Bien sûr, il y a les cas où on le sait d’emblée. Les cancers du pancréas, par exemple. On peut s’en sortir, mais c’est loin d’être le plus courant. Les glioblastomes. Je ne vais pas dresser la liste, mais bon, il y a des cancers qui “puent” plus que d’autres. Des stades aussi. Moi avec mon stade IV au moment du diagnostic, on ne peut pas dire que c’était gagné d’emblée. 30% de chances de survie à 5 ans. Je blague toujours en disant “allez, plus qu’un an et demie et c’est bon, je suis tiré d’affaire”. Mais bon, je sais bien que c’est de la blague. La réalité est plus dure. 

Aujourd’hui, je me suis pris à nouveau une mauvaise nouvelle dans la tronche. Le troisième protocole de chimiothérapie qu’on essaie depuis le début de ma récidive a cessé de fonctionner. Les cellules de mes métastases ont muté et elles sont désormais insensibles à ses arguments. On attaque la quatrième “ligne”. Après ça, il y en a encore une. Et puis c’est le saut dans l’inconnu. 

Alors oui, foutu ou pas, ça commence à se poser comme question. Mon oncologue refuse tout pessimisme. Mais bon, elle refuse tout optimise aussi, donc ça me fait une belle jambe. Et puis elle ne va pas me dire “ouais, bon, c’est niqué, tu peux faire ton testament” (elle ne parle pas comme ça dans la vraie vie hein) alors qu’il reste encore des traitements. 
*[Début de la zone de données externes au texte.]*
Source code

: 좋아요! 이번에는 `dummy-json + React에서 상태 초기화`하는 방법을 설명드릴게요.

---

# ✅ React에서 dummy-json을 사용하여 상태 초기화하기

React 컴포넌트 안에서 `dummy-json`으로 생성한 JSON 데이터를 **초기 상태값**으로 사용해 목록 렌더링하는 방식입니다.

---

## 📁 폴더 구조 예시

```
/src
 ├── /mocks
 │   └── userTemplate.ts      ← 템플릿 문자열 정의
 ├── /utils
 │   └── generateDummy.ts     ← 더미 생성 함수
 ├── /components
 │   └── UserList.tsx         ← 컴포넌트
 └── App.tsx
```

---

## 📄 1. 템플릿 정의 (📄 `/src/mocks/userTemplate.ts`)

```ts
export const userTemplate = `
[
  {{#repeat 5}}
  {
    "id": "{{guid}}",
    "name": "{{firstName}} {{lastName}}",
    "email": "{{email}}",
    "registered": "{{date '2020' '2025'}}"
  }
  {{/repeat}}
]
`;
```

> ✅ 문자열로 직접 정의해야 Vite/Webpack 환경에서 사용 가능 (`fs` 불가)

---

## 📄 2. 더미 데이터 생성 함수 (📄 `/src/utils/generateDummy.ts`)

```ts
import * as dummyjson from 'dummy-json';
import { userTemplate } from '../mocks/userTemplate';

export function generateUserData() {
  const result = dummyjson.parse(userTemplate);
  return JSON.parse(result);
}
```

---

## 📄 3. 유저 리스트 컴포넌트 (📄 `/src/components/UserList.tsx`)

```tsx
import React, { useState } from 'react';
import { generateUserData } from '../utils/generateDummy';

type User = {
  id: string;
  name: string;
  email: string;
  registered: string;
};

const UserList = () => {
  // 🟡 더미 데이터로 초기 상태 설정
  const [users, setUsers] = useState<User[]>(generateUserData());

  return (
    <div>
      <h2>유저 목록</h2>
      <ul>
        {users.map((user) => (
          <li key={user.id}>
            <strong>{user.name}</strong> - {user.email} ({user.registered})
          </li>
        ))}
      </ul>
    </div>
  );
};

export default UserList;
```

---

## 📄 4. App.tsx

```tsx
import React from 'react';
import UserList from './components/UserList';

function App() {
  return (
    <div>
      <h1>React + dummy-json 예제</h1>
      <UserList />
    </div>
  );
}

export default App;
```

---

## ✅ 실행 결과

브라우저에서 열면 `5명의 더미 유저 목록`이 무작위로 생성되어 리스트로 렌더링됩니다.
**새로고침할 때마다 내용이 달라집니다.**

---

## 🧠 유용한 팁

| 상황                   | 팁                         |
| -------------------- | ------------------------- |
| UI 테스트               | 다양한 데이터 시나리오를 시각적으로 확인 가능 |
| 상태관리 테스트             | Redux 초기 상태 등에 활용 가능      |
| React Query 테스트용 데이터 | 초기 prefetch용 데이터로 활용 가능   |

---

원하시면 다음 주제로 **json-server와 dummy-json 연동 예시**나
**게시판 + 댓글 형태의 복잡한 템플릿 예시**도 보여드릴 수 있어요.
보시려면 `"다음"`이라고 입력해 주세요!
Mais la question se pose. À partir de quel moment on sait que c’est mort? Quand est-ce qu’on lâche la rampe? Est-ce que ça arrive d’abord dans la tête et puis dans les résultats d’analyse ou l’inverse? Quand est-ce qu’on arrête de se battre. Autant de questions auxquelles je n’ai pas de réponse. Et rien que le fait de les poser me fait peur. 

 

 

P.S. Adieu, Pascal. Si il y a quelque chose après la mort, je te promets de t’y chercher. Et quand je t’aurai trouvé, on ira dans un bar cosy de l’au-delà pour boire un “half en half”, comme au bon vieux temps de notre insouciance.